##### Extracted information
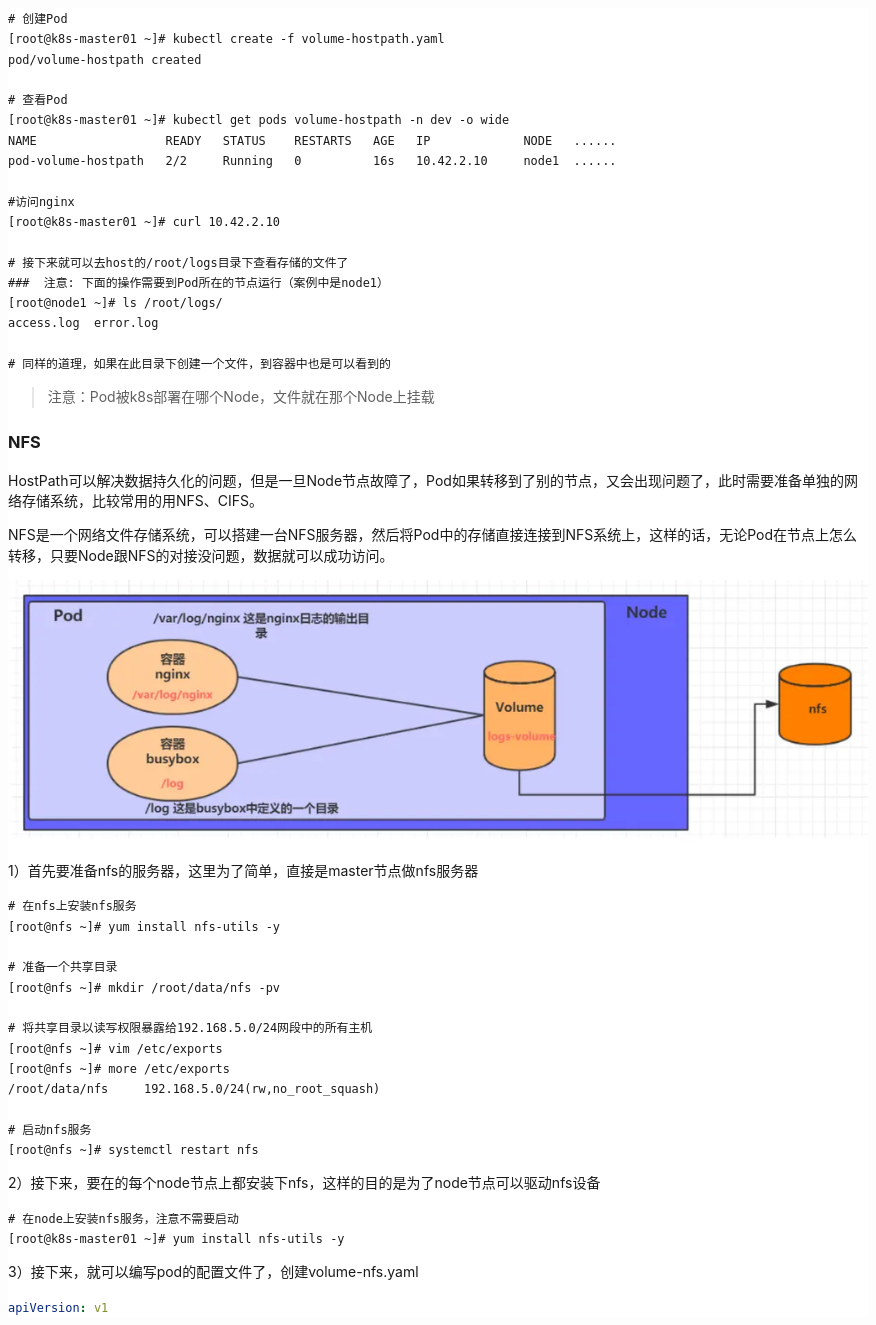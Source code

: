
 ```shell
# 创建Pod
[root@k8s-master01 ~]# kubectl create -f volume-hostpath.yaml
pod/volume-hostpath created

# 查看Pod
[root@k8s-master01 ~]# kubectl get pods volume-hostpath -n dev -o wide
NAME                  READY   STATUS    RESTARTS   AGE   IP             NODE   ......
pod-volume-hostpath   2/2     Running   0          16s   10.42.2.10     node1  ......

#访问nginx
[root@k8s-master01 ~]# curl 10.42.2.10

# 接下来就可以去host的/root/logs目录下查看存储的文件了
###  注意: 下面的操作需要到Pod所在的节点运行（案例中是node1）
[root@node1 ~]# ls /root/logs/
access.log  error.log

# 同样的道理，如果在此目录下创建一个文件，到容器中也是可以看到的
```
> 注意：Pod被k8s部署在哪个Node，文件就在那个Node上挂载
### NFS
HostPath可以解决数据持久化的问题，但是一旦Node节点故障了，Pod如果转移到了别的节点，又会出现问题了，此时需要准备单独的网络存储系统，比较常用的用NFS、CIFS。

NFS是一个网络文件存储系统，可以搭建一台NFS服务器，然后将Pod中的存储直接连接到NFS系统上，这样的话，无论Pod在节点上怎么转移，只要Node跟NFS的对接没问题，数据就可以成功访问。

![](/assets/img/kubernetes/610/img_2.png)

1）首先要准备nfs的服务器，这里为了简单，直接是master节点做nfs服务器
```shell
# 在nfs上安装nfs服务
[root@nfs ~]# yum install nfs-utils -y

# 准备一个共享目录
[root@nfs ~]# mkdir /root/data/nfs -pv

# 将共享目录以读写权限暴露给192.168.5.0/24网段中的所有主机
[root@nfs ~]# vim /etc/exports
[root@nfs ~]# more /etc/exports
/root/data/nfs     192.168.5.0/24(rw,no_root_squash)

# 启动nfs服务
[root@nfs ~]# systemctl restart nfs
```
2）接下来，要在的每个node节点上都安装下nfs，这样的目的是为了node节点可以驱动nfs设备
```shell
# 在node上安装nfs服务，注意不需要启动
[root@k8s-master01 ~]# yum install nfs-utils -y
```
3）接下来，就可以编写pod的配置文件了，创建volume-nfs.yaml
```yaml
apiVersion: v1
```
##########
**Work order:** Word for word, retype the material above without its pictures.

**Answer below:**
Source code

:
 ```shell
# 创建Pod
[root@k8s-master01 ~]# kubectl create -f volume-hostpath.yaml
pod/volume-hostpath created

# 查看Pod
[root@k8s-master01 ~]# kubectl get pods volume-hostpath -n dev -o wide
NAME                  READY   STATUS    RESTARTS   AGE   IP             NODE   ......
pod-volume-hostpath   2/2     Running   0          16s   10.42.2.10     node1  ......

#访问nginx
[root@k8s-master01 ~]# curl 10.42.2.10

# 接下来就可以去host的/root/logs目录下查看存储的文件了
###  注意: 下面的操作需要到Pod所在的节点运行（案例中是node1）
[root@node1 ~]# ls /root/logs/
access.log  error.log

# 同样的道理，如果在此目录下创建一个文件，到容器中也是可以看到的
```
> 注意：Pod被k8s部署在哪个Node，文件就在那个Node上挂载
### NFS
HostPath可以解决数据持久化的问题，但是一旦Node节点故障了，Pod如果转移到了别的节点，又会出现问题了，此时需要准备单独的网络存储系统，比较常用的用NFS、CIFS。

NFS是一个网络文件存储系统，可以搭建一台NFS服务器，然后将Pod中的存储直接连接到NFS系统上，这样的话，无论Pod在节点上怎么转移，只要Node跟NFS的对接没问题，数据就可以成功访问。

![](/assets/img/kubernetes/610/img_2.png)

1）首先要准备nfs的服务器，这里为了简单，直接是master节点做nfs服务器
```shell
# 在nfs上安装nfs服务
[root@nfs ~]# yum install nfs-utils -y

# 准备一个共享目录
[root@nfs ~]# mkdir /root/data/nfs -pv

# 将共享目录以读写权限暴露给192.168.5.0/24网段中的所有主机
[root@nfs ~]# vim /etc/exports
[root@nfs ~]# more /etc/exports
/root/data/nfs     192.168.5.0/24(rw,no_root_squash)

# 启动nfs服务
[root@nfs ~]# systemctl restart nfs
```
2）接下来，要在的每个node节点上都安装下nfs，这样的目的是为了node节点可以驱动nfs设备
```shell
# 在node上安装nfs服务，注意不需要启动
[root@k8s-master01 ~]# yum install nfs-utils -y
```
3）接下来，就可以编写pod的配置文件了，创建volume-nfs.yaml
```yaml
apiVersion: v1
```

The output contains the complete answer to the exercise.